→ EXERCISE
Copy out each line below that has the word "encoder" in it.

→ SOURCE RECORDS
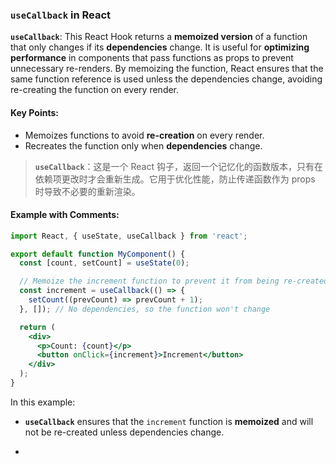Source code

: ### `useCallback` in React

**`useCallback`**: This React Hook returns a **memoized version** of a function that only changes if its **dependencies** change. It is useful for **optimizing performance** in components that pass functions as props to prevent unnecessary re-renders. By memoizing the function, React ensures that the same function reference is used unless the dependencies change, avoiding re-creating the function on every render.

<audio src="..\..\mp3\__`useCallback`.mp3"></audio>

#### Key Points:

<audio src="..\..\mp3\- Memoizes func.mp3"></audio>

- Memoizes functions to avoid **re-creation** on every render.
- Recreates the function only when **dependencies** change.

> **`useCallback`**：这是一个 React 钩子，返回一个记忆化的函数版本，只有在依赖项更改时才会重新生成。它用于优化性能，防止传递函数作为 props 时导致不必要的重新渲染。
>
> <audio src="..\..\mp3\`useCallback`：这.mp3"></audio>

#### Example with Comments:

<audio src="..\..\mp3\这段代码展示了一个使用 Rea.mp3"></audio>

```jsx
import React, { useState, useCallback } from 'react';

export default function MyComponent() {
  const [count, setCount] = useState(0);

  // Memoize the increment function to prevent it from being re-created on every render
  const increment = useCallback(() => {
    setCount((prevCount) => prevCount + 1);
  }, []); // No dependencies, so the function won't change

  return (
    <div>
      <p>Count: {count}</p>
      <button onClick={increment}>Increment</button>
    </div>
  );
}
```

In this example:
- **`useCallback`** ensures that the `increment` function is **memoized** and will not be re-created unless dependencies change.

- <audio src="..\..\mp3\__`useCallback` (1).mp3"></audio>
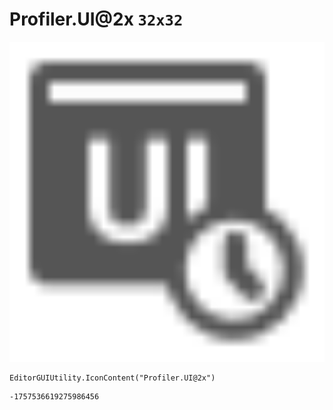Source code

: # Profiler.UI@2x `32x32`
<img src="/img/Profiler.UI@2x.png" width=512 height=512>

``` CSharp
EditorGUIUtility.IconContent("Profiler.UI@2x")
```
```
-1757536619275986456
```
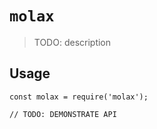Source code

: # `molax`

> TODO: description

## Usage

```
const molax = require('molax');

// TODO: DEMONSTRATE API
```
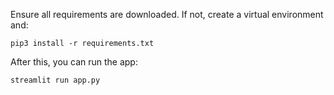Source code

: Ensure all requirements are downloaded. If not, create a virtual environment and:

```
pip3 install -r requirements.txt
```

After this, you can run the app:

```
streamlit run app.py
```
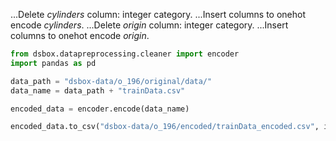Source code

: ...Delete *cylinders* column: integer category.
...Insert columns to onehot encode *cylinders*.
...Delete *origin* column: integer category.
...Insert columns to onehot encode *origin*.

```python
from dsbox.datapreprocessing.cleaner import encoder
import pandas as pd

data_path = "dsbox-data/o_196/original/data/"
data_name = data_path + "trainData.csv"

encoded_data = encoder.encode(data_name)

encoded_data.to_csv("dsbox-data/o_196/encoded/trainData_encoded.csv", index=False)
```
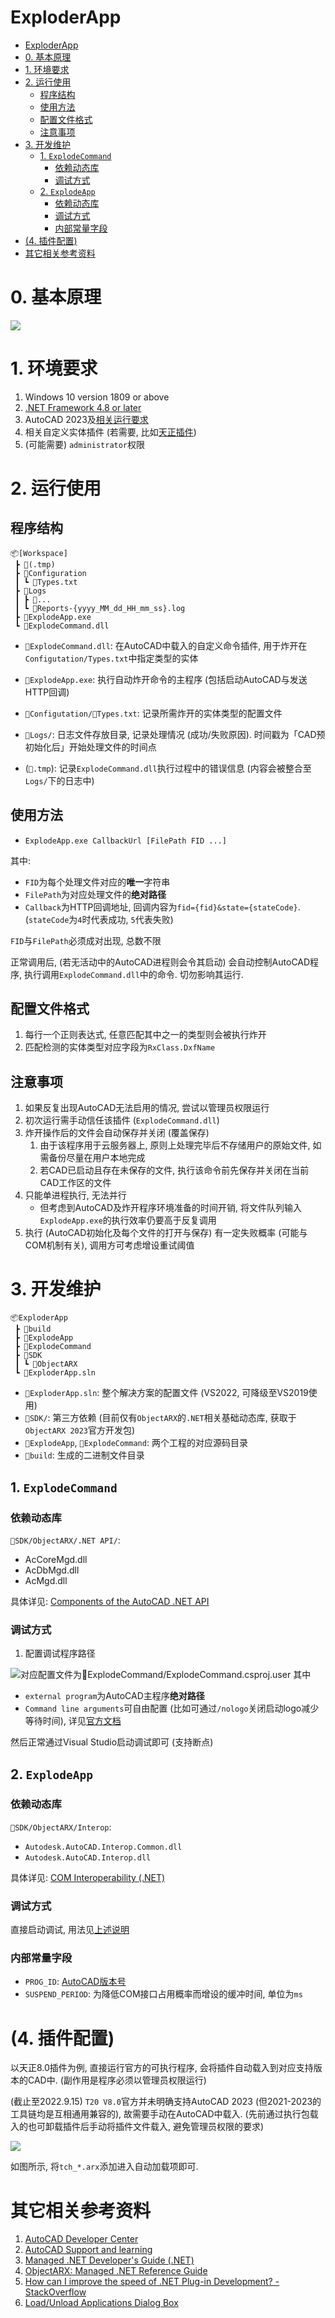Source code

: 
ExploderApp
===

- [ExploderApp](#exploderapp)
- [0. 基本原理](#0-基本原理)
- [1. 环境要求](#1-环境要求)
- [2. 运行使用](#2-运行使用)
  - [程序结构](#程序结构)
  - [使用方法](#使用方法)
  - [配置文件格式](#配置文件格式)
  - [注意事项](#注意事项)
- [3. 开发维护](#3-开发维护)
  - [1. `ExplodeCommand`](#1-explodecommand)
    - [依赖动态库](#依赖动态库)
    - [调试方式](#调试方式)
  - [2. `ExplodeApp`](#2-explodeapp)
    - [依赖动态库](#依赖动态库-1)
    - [调试方式](#调试方式-1)
    - [内部常量字段](#内部常量字段)
- [(4. 插件配置)](#4-插件配置)
- [其它相关参考资料](#其它相关参考资料)

# 0. 基本原理

![](assets/Structure.png)

# 1. 环境要求

1. Windows 10 version 1809 or above
2. [.NET Framework 4.8 or later](<https://dotnet.microsoft.com/en-us/download/dotnet-framework> "Download .NET Framework")
3. AutoCAD 2023及[相关运行要求](<https://knowledge.autodesk.com/support/autocad-lt/learn-explore/caas/sfdcarticles/sfdcarticles/System-requirements-for-AutoCAD-LT-2023.html> "System requirements for AutoCAD LT 2023")
4. 相关自定义实体插件 (若需要, 比如[天正插件](http://tangent.com.cn/download/gongju/970.html))
5. (可能需要) `administrator`权限

# 2. 运行使用

## 程序结构
```
📦[Workspace]
 ┣ 📂(.tmp)
 ┣ 📂Configuration
 ┃ ┗ 📜Types.txt
 ┣ 📂Logs
 ┃ ┣ 📜...
 ┃ ┗ 📜Reports-{yyyy_MM_dd_HH_mm_ss}.log
 ┣ 📜ExplodeApp.exe
 ┗ 📜ExplodeCommand.dll
```
- `📜ExplodeCommand.dll`: 在AutoCAD中载入的自定义命令插件, 用于炸开在`Configutation/Types.txt`中指定类型的实体
- `📜ExplodeApp.exe`: 执行自动炸开命令的主程序 (包括启动AutoCAD与发送HTTP回调)
- `📂Configutation/📜Types.txt`: 记录所需炸开的实体类型的配置文件
- `📂Logs/`: 日志文件存放目录, 记录处理情况 (成功/失败原因). 时间戳为「CAD预初始化后」开始处理文件的时间点

- (`📂.tmp`): 记录`ExplodeCommand.dll`执行过程中的错误信息 (内容会被整合至`Logs/`下的日志中)


## 使用方法

- `ExplodeApp.exe CallbackUrl [FilePath FID ...]`

其中:
- `FID`为每个处理文件对应的**唯一**字符串
- `FilePath`为对应处理文件的**绝对路径**
- `Callback`为HTTP回调地址, 回调内容为`fid={fid}&state={stateCode}`. (`stateCode`为`4`时代表成功, `5`代表失败)

`FID`与`FilePath`必须成对出现, 总数不限

正常调用后, (若无活动中的AutoCAD进程则会令其启动) 会自动控制AutoCAD程序, 执行调用`ExplodeCommand.dll`中的命令. 切勿影响其运行.


## 配置文件格式

1. 每行一个正则表达式, 任意匹配其中之一的类型则会被执行炸开
2. 匹配检测的实体类型对应字段为`RxClass.DxfName`


## 注意事项

1. 如果反复出现AutoCAD无法启用的情况, 尝试以管理员权限运行
2. 初次运行需手动信任该插件 (`ExplodeCommand.dll`)
3. 炸开操作后的文件会自动保存并关闭 (覆盖保存)
   1. 由于该程序用于云服务器上, 原则上处理完毕后不存储用户的原始文件, 如需备份尽量在用户本地完成
   2. 若CAD已启动且存在未保存的文件, 执行该命令前先保存并关闭在当前CAD工作区的文件
4. 只能单进程执行, 无法并行
   - 但考虑到AutoCAD及炸开程序环境准备的时间开销, 将文件队列输入`ExplodeApp.exe`的执行效率仍要高于反复调用
5. 执行 (AutoCAD初始化及每个文件的打开与保存) 有一定失败概率 (可能与COM机制有关), 调用方可考虑增设重试阈值



# 3. 开发维护
```
📦ExploderApp
 ┣ 📂build
 ┣ 📂ExplodeApp
 ┣ 📂ExplodeCommand
 ┣ 📂SDK
 ┃ ┗ 📂ObjectARX
 ┗ 📜ExploderApp.sln
```

- `📜ExploderApp.sln`: 整个解决方案的配置文件 (VS2022, 可降级至VS2019使用)
- `📂SDK/`: 第三方依赖 (目前仅有`ObjectARX`的`.NET`相关基础动态库, 获取于`ObjectARX 2023`官方开发包)
- `📂ExplodeApp`, `📂ExplodeCommand`: 两个工程的对应源码目录
- `📂build`: 生成的二进制文件目录


## 1. `ExplodeCommand`

### 依赖动态库
`📂SDK/ObjectARX/.NET API/`:
- AcCoreMgd.dll
- AcDbMgd.dll
- AcMgd.dll

具体详见: [Components of the AutoCAD .NET API](https://help.autodesk.com/view/OARX/2023/ENU/?guid=GUID-8657D153-0120-4881-A3C8-E00ED139E0D3)

### 调试方式

1. 配置调试程序路径

![对应配置文件为`📂ExplodeCommand/ExplodeCommand.csproj.user`](assets/ExplodeCommand%20debug%20application.png)
其中
- `external program`为AutoCAD主程序**绝对路径**
- `Command line arguments`可自由配置 (比如可通过`/nologo`关闭启动logo减少等待时间), 详见[官方文档](https://knowledge.autodesk.com/support/autocad/learn-explore/caas/CloudHelp/cloudhelp/2023/ENU/AutoCAD-Core/files/GUID-8E54B6EC-5B52-4F62-B7FC-0D4E1EDF093A-htm.html)

然后正常通过Visual Studio启动调试即可 (支持断点)

## 2. `ExplodeApp`

### 依赖动态库
`📂SDK/ObjectARX/Interop`:
- `Autodesk.AutoCAD.Interop.Common.dll`
- `Autodesk.AutoCAD.Interop.dll`

具体详见: [COM Interoperability (.NET)](https://help.autodesk.com/view/OARX/2023/ENU/?guid=GUID-BFFF308E-CC10-4C56-A81E-C15FB300EB70)

### 调试方式

直接启动调试, 用法见[上述说明](#使用方法)

### 内部常量字段

- `PROG_ID`: [AutoCAD版本号](https://help.autodesk.com/view/OARX/2023/ENU/?guid=GUID-A6C680F2-DE2E-418A-A182-E4884073338A> "Release Number")
- `SUSPEND_PERIOD`: 为降低COM接口占用概率而增设的缓冲时间, 单位为`ms`


# (4. 插件配置)

以天正8.0插件为例, 直接运行官方的可执行程序, 会将插件自动载入到对应支持版本的CAD中. (副作用是程序必须以管理员权限运行)

(截止至2022.9.15) `T20 V8.0`官方并未明确支持AutoCAD 2023 (但2021-2023的工具链均是互相通用兼容的), 故需要手动在AutoCAD中载入.
(先前通过执行包载入的也可卸载插件后手动将插件文件载入, 避免管理员权限的要求)

![](assets/LoadApplications.png)

如图所示, 将`tch_*.arx`添加进入自动加载项即可.

# 其它相关参考资料
1. [AutoCAD Developer Center](https://www.Autodesk.com/DevelopAutocad)
2. [AutoCAD Support and learning](https://knowledge.autodesk.com/support/autocad)
3. [Managed .NET Developer's Guide (.NET)](https://help.autodesk.com/view/OARX/2023/ENU/?guid=GUID-C3F3C736-40CF-44A0-9210-55F6A939B6F2)
4. [ObjectARX: Managed .NET Reference Guide](https://help.autodesk.com/view/OARX/2023/ENU/?guid=OARX-ManagedRefGuide-What_s_New)
5. [How can I improve the speed of .NET Plug-in Development? - StackOverflow](https://stackoverflow.com/questions/46889665/how-can-i-improve-the-speed-of-net-plug-in-development)
6. [Load/Unload Applications Dialog Box](https://knowledge.autodesk.com/support/autocad/learn-explore/caas/CloudHelp/cloudhelp/2023/ENU/AutoCAD-Core/files/GUID-49BC17B0-D6CC-4FD2-980F-184ACC9708E8-htm.html)
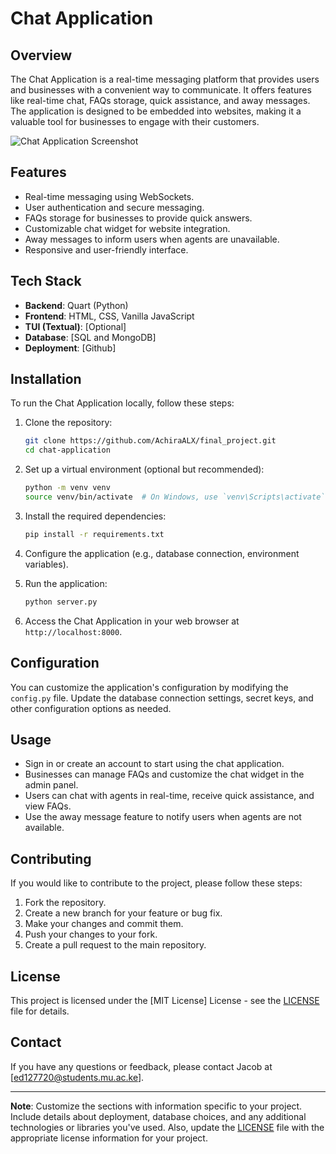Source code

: # Chat Application

## Overview

The Chat Application is a real-time messaging platform that provides users and businesses with a convenient way to communicate. It offers features like real-time chat, FAQs storage, quick assistance, and away messages. The application is designed to be embedded into websites, making it a valuable tool for businesses to engage with their customers.

![Chat Application Screenshot](screenshot.png)

## Features

- Real-time messaging using WebSockets.
- User authentication and secure messaging.
- FAQs storage for businesses to provide quick answers.
- Customizable chat widget for website integration.
- Away messages to inform users when agents are unavailable.
- Responsive and user-friendly interface.

## Tech Stack

- **Backend**: Quart (Python)
- **Frontend**: HTML, CSS, Vanilla JavaScript
- **TUI (Textual)**: [Optional]
- **Database**: [SQL and MongoDB]
- **Deployment**: [Github]

## Installation

To run the Chat Application locally, follow these steps:

1. Clone the repository:

   ```bash
   git clone https://github.com/AchiraALX/final_project.git
   cd chat-application
   ```

2. Set up a virtual environment (optional but recommended):

   ```bash
   python -m venv venv
   source venv/bin/activate  # On Windows, use `venv\Scripts\activate`
   ```

3. Install the required dependencies:

   ```bash
   pip install -r requirements.txt
   ```

4. Configure the application (e.g., database connection, environment variables).

5. Run the application:

   ```bash
   python server.py
   ```

6. Access the Chat Application in your web browser at `http://localhost:8000`.

## Configuration

You can customize the application's configuration by modifying the `config.py` file. Update the database connection settings, secret keys, and other configuration options as needed.

## Usage

- Sign in or create an account to start using the chat application.
- Businesses can manage FAQs and customize the chat widget in the admin panel.
- Users can chat with agents in real-time, receive quick assistance, and view FAQs.
- Use the away message feature to notify users when agents are not available.

## Contributing

If you would like to contribute to the project, please follow these steps:

1. Fork the repository.
2. Create a new branch for your feature or bug fix.
3. Make your changes and commit them.
4. Push your changes to your fork.
5. Create a pull request to the main repository.

## License

This project is licensed under the [MIT License] License - see the [LICENSE](LICENSE) file for details.

## Contact

If you have any questions or feedback, please contact Jacob at [ed127720@students.mu.ac.ke].

---

**Note**: Customize the sections with information specific to your project. Include details about deployment, database choices, and any additional technologies or libraries you've used. Also, update the [LICENSE](LICENSE) file with the appropriate license information for your project.
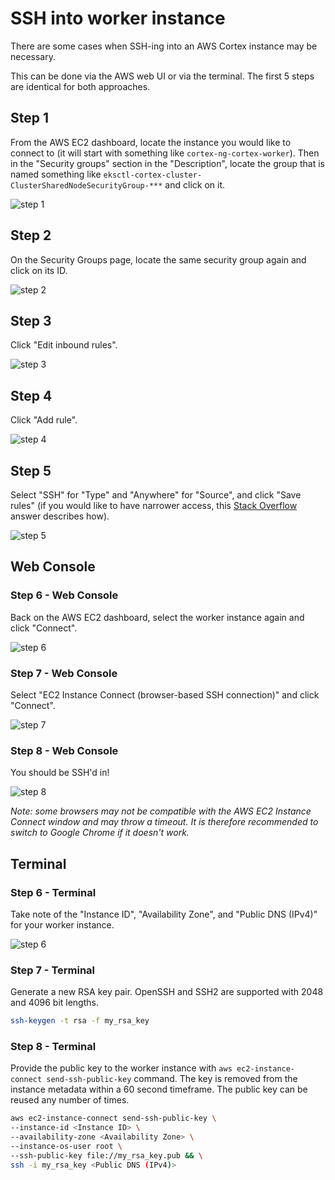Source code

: # SSH into worker instance

There are some cases when SSH-ing into an AWS Cortex instance may be necessary.

This can be done via the AWS web UI or via the terminal. The first 5 steps are identical for both approaches.

## Step 1

From the AWS EC2 dashboard, locate the instance you would like to connect to (it will start with something like `cortex-ng-cortex-worker`). Then in the "Security groups" section in the "Description", locate the group that is named something like `eksctl-cortex-cluster-ClusterSharedNodeSecurityGroup-***` and click on it.

![step 1](https://user-images.githubusercontent.com/26958764/80001314-e5ae0700-84c6-11ea-8f2e-349d4149a3a1.png)

## Step 2

On the Security Groups page, locate the same security group again and click on its ID.

![step 2](https://user-images.githubusercontent.com/26958764/80001399-fc545e00-84c6-11ea-8a8a-f6c566f67ba9.png)

## Step 3

Click "Edit inbound rules".

![step 3](https://user-images.githubusercontent.com/26958764/80001481-15f5a580-84c7-11ea-83f3-0257ae753af7.png)

## Step 4

Click "Add rule".

![step 4](https://user-images.githubusercontent.com/26958764/80001533-27d74880-84c7-11ea-9aa7-8d11be6c7598.png)

## Step 5

Select "SSH" for "Type" and "Anywhere" for "Source", and click "Save rules" (if you would like to have narrower access, this [Stack Overflow](https://stackoverflow.com/a/56918352/7143662) answer describes how).

![step 5](https://user-images.githubusercontent.com/26958764/80001609-3b82af00-84c7-11ea-911c-4d115d24aef7.png)

## Web Console

### Step 6 - Web Console

Back on the AWS EC2 dashboard, select the worker instance again and click "Connect".

![step 6](https://user-images.githubusercontent.com/26958764/80001744-666d0300-84c7-11ea-9783-9a1efd579404.png)

### Step 7 - Web Console

Select "EC2 Instance Connect (browser-based SSH connection)" and click "Connect".

![step 7](https://user-images.githubusercontent.com/26958764/80001831-813f7780-84c7-11ea-8200-52edc6efde94.png)

### Step 8 - Web Console

You should be SSH'd in!

![step 8](https://user-images.githubusercontent.com/26958764/80001894-9916fb80-84c7-11ea-8883-cc530293f17f.png)

*Note: some browsers may not be compatible with the AWS EC2 Instance Connect window and may throw a timeout. It is therefore recommended to switch to Google Chrome if it doesn't work.*

## Terminal

### Step 6 - Terminal

Take note of the "Instance ID", "Availability Zone", and "Public DNS (IPv4)" for your worker instance.

![step 6](https://user-images.githubusercontent.com/26958764/80010486-2875dc00-84d3-11ea-8edf-afb3cdda6c17.png)

### Step 7 - Terminal

Generate a new RSA key pair. OpenSSH and SSH2 are supported with 2048 and 4096 bit lengths.

```bash
ssh-keygen -t rsa -f my_rsa_key
```

### Step 8 - Terminal

Provide the public key to the worker instance with `aws ec2-instance-connect send-ssh-public-key` command. The key is removed from the instance metadata within a 60 second timeframe. The public key can be reused any number of times.

```bash
aws ec2-instance-connect send-ssh-public-key \
--instance-id <Instance ID> \
--availability-zone <Availability Zone> \
--instance-os-user root \
--ssh-public-key file://my_rsa_key.pub && \
ssh -i my_rsa_key <Public DNS (IPv4)>
```
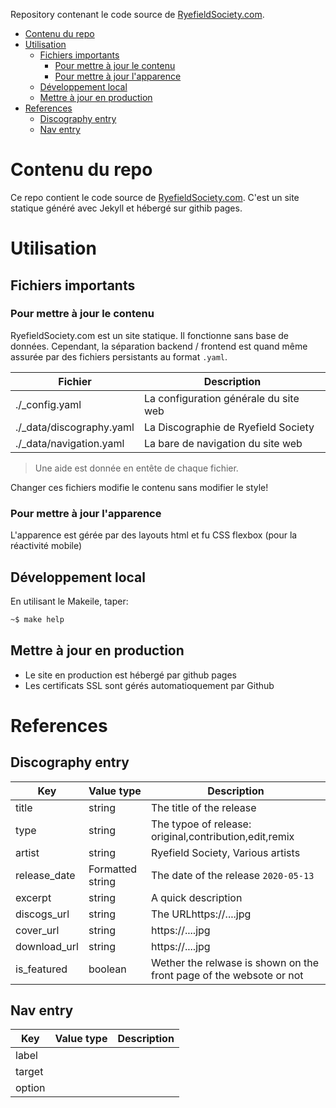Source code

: Repository contenant le code source de [RyefieldSociety.com](https://RyefieldSociety.com).

- [Contenu du repo](#contenu-du-repo)
- [Utilisation](#utilisation)
  - [Fichiers importants](#fichiers-importants)
    - [Pour mettre à jour le contenu](#pour-mettre-à-jour-le-contenu)
    - [Pour mettre à jour l'apparence](#pour-mettre-à-jour-lapparence)
  - [Développement local](#développement-local)
  - [Mettre à jour en production](#mettre-à-jour-en-production)
- [References](#references)
  - [Discography entry](#discography-entry)
  - [Nav entry](#nav-entry)

# Contenu du repo

Ce repo contient le code source de [RyefieldSociety.com](https://RyefieldSociety.com). C'est un site statique généré avec Jekyll et hébergé sur githib pages.

# Utilisation

## Fichiers importants

### Pour mettre à jour le contenu

RyefieldSociety.com est un site statique. Il fonctionne sans base de données. Cependant, la séparation backend / frontend est quand même assurée par des fichiers persistants au format `.yaml`.

|Fichier|Description|
|-|-|
./_config.yaml|La configuration générale du site web|
./_data/discography.yaml|La Discographie de Ryefield Society|
./_data/navigation.yaml|La bare de navigation du site web|

> Une aide est donnée en entête de chaque fichier.

Changer ces fichiers modifie le contenu sans modifier le style!

### Pour mettre à jour l'apparence

L'apparence est gérée par des layouts html et fu CSS flexbox (pour la réactivité mobile)

## Développement local

En utilisant le Makeile, taper:

```sh
~$ make help
```


## Mettre à jour en production

- Le site en production est hébergé par github pages
- Les certificats SSL sont gérés automatioquement par Github

# References

## Discography entry

|Key|Value type|Description|
|---|----------|-----------|
|title| string |The title of the release|
|type| string|The typoe of release: original,contribution,edit,remix|
|artist| string| Ryefield Society, Various artists|
|release_date| Formatted string | The date of the release `2020-05-13`|
|excerpt| string | A quick description |
|discogs_url| string | The URLhttps://....jpg |
|cover_url| string | https://....jpg |
|download_url| string | https://....jpg |
|is_featured | boolean | Wether the relwase is shown on the front page of the websote or not |

## Nav entry

|Key|Value type|Description|
|---|----------|-----------|
|label|||
|target|||
|option|||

→ TASK ANSWER
from dsbox.datapreprocessing.cleaner import encoder
encoded_data = encoder.encode(data_name)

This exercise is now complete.